Une bonne pratique consiste à traiter les deux exigences séparément : le TOEIC pour le diplôme et le marché du travail français, le test académique pour la candidature internationale, avec un calendrier qui ne les fait pas tomber le même mois.
Questions fréquentes
Un score de 750 suffit-il pour obtenir mon diplôme ?
Cela dépend uniquement du règlement des études de votre école. Le référentiel CTI demande un B2, qui commence à 785 sur le TOEIC Listening and Reading. Certains cursus retiennent malgré tout un seuil inférieur, d’autres exigent davantage : c’est votre école qui fait foi.
Le TOEIC peut-il attester un niveau C2 ?
Non. Le TOEIC Listening and Reading plafonne au C1, atteint à partir de 945 points. Aucun score, même 990, ne certifie un C2.
Combien de fois peut-on passer le test ?
Autant de fois que nécessaire, dans la limite des sessions disponibles et du délai imposé entre deux passages. Seul le résultat que vous transmettez compte pour votre dossier : un score inférieur obtenu précédemment n’apparaît pas.
Combien de temps faut-il pour gagner 100 points ?

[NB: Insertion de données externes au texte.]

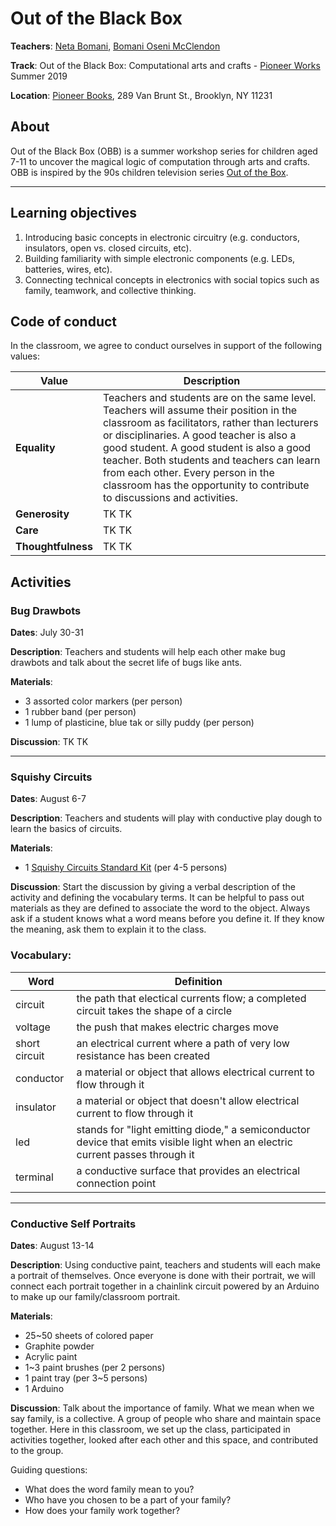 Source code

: Out of the Black Box
======

**Teachers**: [Neta Bomani](https://netabomani.com), [Bomani Oseni McClendon](http://bomani.xyz/)

**Track**: Out of the Black Box: Computational arts and crafts - [Pioneer Works](https://pioneerworks.org) Summer 2019

**Location**: [Pioneer Books](https://pioneerworks.org/bookstore/), 289 Van Brunt St., Brooklyn, NY 11231

## About
Out of the Black Box (OBB) is a summer workshop series for children aged 7-11 to uncover the magical logic of computation through arts and crafts. OBB is inspired by the 90s children television series [Out of the Box](https://en.wikipedia.org/wiki/Out_of_the_Box_(TV_series)).

------

## Learning objectives
1) Introducing basic concepts in electronic circuitry (e.g. conductors, insulators, open vs. closed circuits, etc).
2) Building familiarity with simple electronic components (e.g. LEDs, batteries, wires, etc).
3) Connecting technical concepts in electronics with social topics such as family, teamwork, and collective thinking.

## Code of conduct
In the classroom, we agree to conduct ourselves in support of the following values:

Value | Description
--- | ---
**Equality** | Teachers and students are on the same level. Teachers will assume their position in the classroom as facilitators, rather than lecturers or disciplinaries. A good teacher is also a good student. A good student is also a good teacher. Both students and teachers can learn from each other. Every person in the classroom has the opportunity to contribute to discussions and activities. 
**Generosity** | TK TK
**Care** | TK TK
**Thoughtfulness** | TK TK


## Activities 
### Bug Drawbots
**Dates**: July 30-31

**Description**: Teachers and students will help each other make bug drawbots and talk about the secret life of bugs like ants.

**Materials**:
- 3 assorted color markers (per person)
- 1 rubber band (per person)
- 1 lump of plasticine, blue tak or silly puddy (per person)

**Discussion**: TK TK

-----

### Squishy Circuits
**Dates**: August 6-7

**Description**: Teachers and students will play with conductive play dough to learn the basics of circuits. 

**Materials**:
- 1 [Squishy Circuits Standard Kit](https://squishycircuits.com/collections/kits/products/standard-kit) (per 4-5 persons)

**Discussion**: Start the discussion by giving a verbal description of the activity and defining the vocabulary terms. It can be helpful to pass out materials as they are defined to associate the word to the object. Always ask if a student knows what a word means before you define it. If they know the meaning, ask them to explain it to the class.

### Vocabulary:
Word | Definition
--- | ---
circuit | the path that electical currents flow; a completed circuit takes the shape of a circle
voltage | the push that makes electric charges move
short circuit | an electrical current where a path of very low resistance has been created
conductor | a material or object that allows electrical current to flow through it
insulator | a material or object that doesn't allow electrical current to flow through it
led | stands for "light emitting diode," a semiconductor device that emits visible light when an electric current passes through it
terminal | a conductive surface that provides an electrical connection point

------

### Conductive Self Portraits
**Dates**: August 13-14

**Description**: Using conductive paint, teachers and students will each make a portrait of themselves. Once everyone is done with their portrait, we will connect each portrait together in a chainlink circuit powered by an Arduino to make up our family/classroom portrait.

**Materials**: 
- 25~50 sheets of colored paper
- Graphite powder
- Acrylic paint
- 1~3 paint brushes (per 2 persons)
- 1 paint tray (per 3~5 persons)
- 1 Arduino

**Discussion**: Talk about the importance of family. What we mean when we say family, is a collective. A group of people who share and maintain space together. Here in this classroom, we set up the class, participated in activities together, looked after each other and this space, and contributed to the group. 

  Guiding questions:
- What does the word family mean to you? 
- Who have you chosen to be a part of your family? 
- How does your family work together?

Comptez deux à trois mois de travail régulier pour une progression de cet ordre, davantage à mesure que le score initial est élevé : passer de 600 à 700 est nettement plus rapide que de 850 à 950. Le facteur décisif est la régularité, pas le volume total d’heures.
Valider le seuil de votre école, du premier coup
Prépa TOEIC prépare des élèves ingénieurs qui ont un seuil à atteindre et peu de temps pour le faire. Diagnostic par partie, plan de travail calé sur votre emploi du temps, entraînement en conditions réelles. Garantie Étoile incluse.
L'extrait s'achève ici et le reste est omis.